The ruthlessly perfectionist Kelly could not have handpicked a more worthy successor to fill his shoes in the lead role than New York City Ballet principal dancer and heartthrob Robert Fairchild. Fairchild is sensational as American lieutenant Jerry Mulligan, who “missed his train” out of Paris – “kinda sorta on purpose,” as his new friend, another American, the cynical composer Adam Hochberg observes. (Brandon Uranowitz is pitch-perfect in the Oscar Levant role.) Lucas swiftly establishes Mulligan as a sensitive outsider, who captures scenes of shell-shocked Paris in his sketchbook: tearful reunions, tense breadlines, the struggles of the maimed, the lynching of a collaborator, acts of kindness, of depravity, of desperation.
The handsome, clean-cut Fairchild boasts a warm singing voice and impressive acting chops, and tears up the stage, both in his solos and in several stunning pas de deux with Royal Ballet ballerina Leanne Cope in the role of Lise.

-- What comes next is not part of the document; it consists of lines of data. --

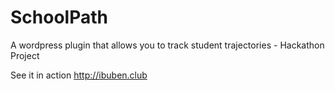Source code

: # SchoolPath
A wordpress plugin that allows you to track student trajectories - Hackathon Project

See it in action http://ibuben.club
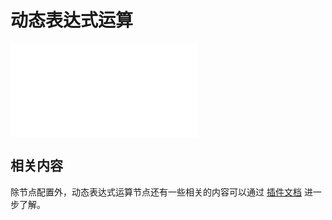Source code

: # 动态表达式运算

<embed src="../plugins/dynamic-calculation/node.md#L3-L999"></embed>

## 相关内容

除节点配置外，动态表达式运算节点还有一些相关的内容可以通过 [插件文档](../plugins/dynamic-calculation/index.md) 进一步了解。
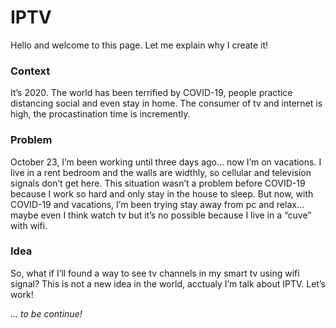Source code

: # IPTV
Hello and welcome to this page. Let me explain why I create it!

### Context
It’s 2020. The world has been terrified by COVID-19, people practice distancing social and even stay in home. The consumer of tv and internet is high, the procastination time is incremently.

### Problem
October 23, I’m been working until three days ago… now I’m on vacations. I live in a rent bedroom and the walls are widthly, so cellular and television signals don’t get here. This situation wasn’t a problem before COVID-19 because I work so hard and only stay in the house to sleep. But now, with COVID-19 and vacations, I’m been trying stay away from pc and relax… maybe even I think watch tv but it’s no possible because I live in a “cuve” with wifi.

### Idea
So, what if I’ll found a way to see tv channels in my smart tv using wifi signal? This is not a new idea in the world, acctualy I’m talk about IPTV. Let’s work!


*... to be continue!*
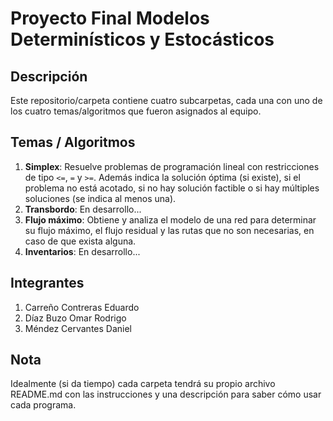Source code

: # Proyecto Final Modelos Determinísticos y Estocásticos  

## Descripción
Este repositorio/carpeta contiene cuatro subcarpetas, cada una con uno de los cuatro temas/algoritmos que fueron asignados al equipo.

## Temas / Algoritmos
1. **Simplex**: Resuelve problemas de programación lineal con restricciones de tipo `<=`, `=` y `>=`. Además indica la solución óptima (si existe), si el problema no está acotado, si no hay solución factible o si hay múltiples soluciones (se indica al menos una).
2. **Transbordo**: En desarrollo...
3. **Flujo máximo**: Obtiene y analiza el modelo de una red para determinar su flujo máximo, el flujo residual y las rutas que no son necesarias, en caso de que exista alguna.
4. **Inventarios**: En desarrollo...

## Integrantes
1. Carreño Contreras Eduardo
2. Díaz Buzo Omar Rodrigo
3. Méndez Cervantes Daniel

## Nota
Idealmente (si da tiempo) cada carpeta tendrá su propio archivo README.md con las instrucciones y una descripción para saber cómo usar cada programa.
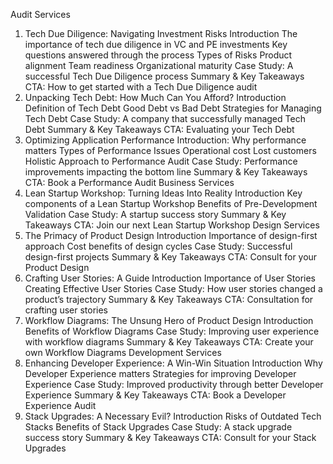 Audit Services
1. Tech Due Diligence: Navigating Investment Risks
Introduction
The importance of tech due diligence in VC and PE investments
Key questions answered through the process
Types of Risks
Product alignment
Team readiness
Organizational maturity
Case Study: A successful Tech Due Diligence process
Summary & Key Takeaways
CTA: How to get started with a Tech Due Diligence audit
2. Unpacking Tech Debt: How Much Can You Afford?
Introduction
Definition of Tech Debt
Good Debt vs Bad Debt
Strategies for Managing Tech Debt
Case Study: A company that successfully managed Tech Debt
Summary & Key Takeaways
CTA: Evaluating your Tech Debt
3. Optimizing Application Performance
Introduction: Why performance matters
Types of Performance Issues
Operational cost
Lost customers
Holistic Approach to Performance Audit
Case Study: Performance improvements impacting the bottom line
Summary & Key Takeaways
CTA: Book a Performance Audit
Business Services
4. Lean Startup Workshop: Turning Ideas Into Reality
Introduction
Key components of a Lean Startup Workshop
Benefits of Pre-Development Validation
Case Study: A startup success story
Summary & Key Takeaways
CTA: Join our next Lean Startup Workshop
Design Services
5. The Primacy of Product Design
Introduction
Importance of design-first approach
Cost benefits of design cycles
Case Study: Successful design-first projects
Summary & Key Takeaways
CTA: Consult for your Product Design
6. Crafting User Stories: A Guide
Introduction
Importance of User Stories
Creating Effective User Stories
Case Study: How user stories changed a product’s trajectory
Summary & Key Takeaways
CTA: Consultation for crafting user stories
7. Workflow Diagrams: The Unsung Hero of Product Design
Introduction
Benefits of Workflow Diagrams
Case Study: Improving user experience with workflow diagrams
Summary & Key Takeaways
CTA: Create your own Workflow Diagrams
Development Services
8. Enhancing Developer Experience: A Win-Win Situation
Introduction
Why Developer Experience matters
Strategies for improving Developer Experience
Case Study: Improved productivity through better Developer Experience
Summary & Key Takeaways
CTA: Book a Developer Experience Audit
9. Stack Upgrades: A Necessary Evil?
Introduction
Risks of Outdated Tech Stacks
Benefits of Stack Upgrades
Case Study: A stack upgrade success story
Summary & Key Takeaways
CTA: Consult for your Stack Upgrades
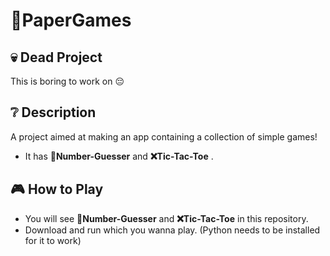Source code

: # 📝PaperGames
## 💀 Dead Project
This is boring to work on 😔
## ❔ Description
A project aimed at making an app containing a collection of simple games!
- It has **🔢Number-Guesser** and **❌Tic-Tac-Toe** .
## 🎮 How to Play
- You will see **🔢Number-Guesser** and **❌Tic-Tac-Toe** in this repository.
- Download and run which you wanna play. (Python needs to be installed for it to work)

Cope is a striking dancer, with the right touch of the gamine in her big eyes, bobbed hair and innocent flirtatiousness. When she sings of “The Man I Love,” her sweet, plaintive voice is a wonderful surprise. But the role of the ingénue-with-a-secret is as shallow in 2015 as it was in 1951, and Cope doesn’t have the advantage that the 19-year-old Leslie Caron had, of numerous cinematic close-ups of her luminous face. She is at her most radiant in those moments when she is poised on pointe – notably in her audition scene at an illustrious Parisian ballet company. But, ultimately, her character is less interesting than those of the three men who vie for her affections: Jerry, Adam, and the French would-be song-and-dance-man Henri Baurel (the vibrant tenor Max Von Essen), whose wealthy family sheltered the Jewish Lise from the Nazis during occupation, and to whom Lise feels deeply obligated.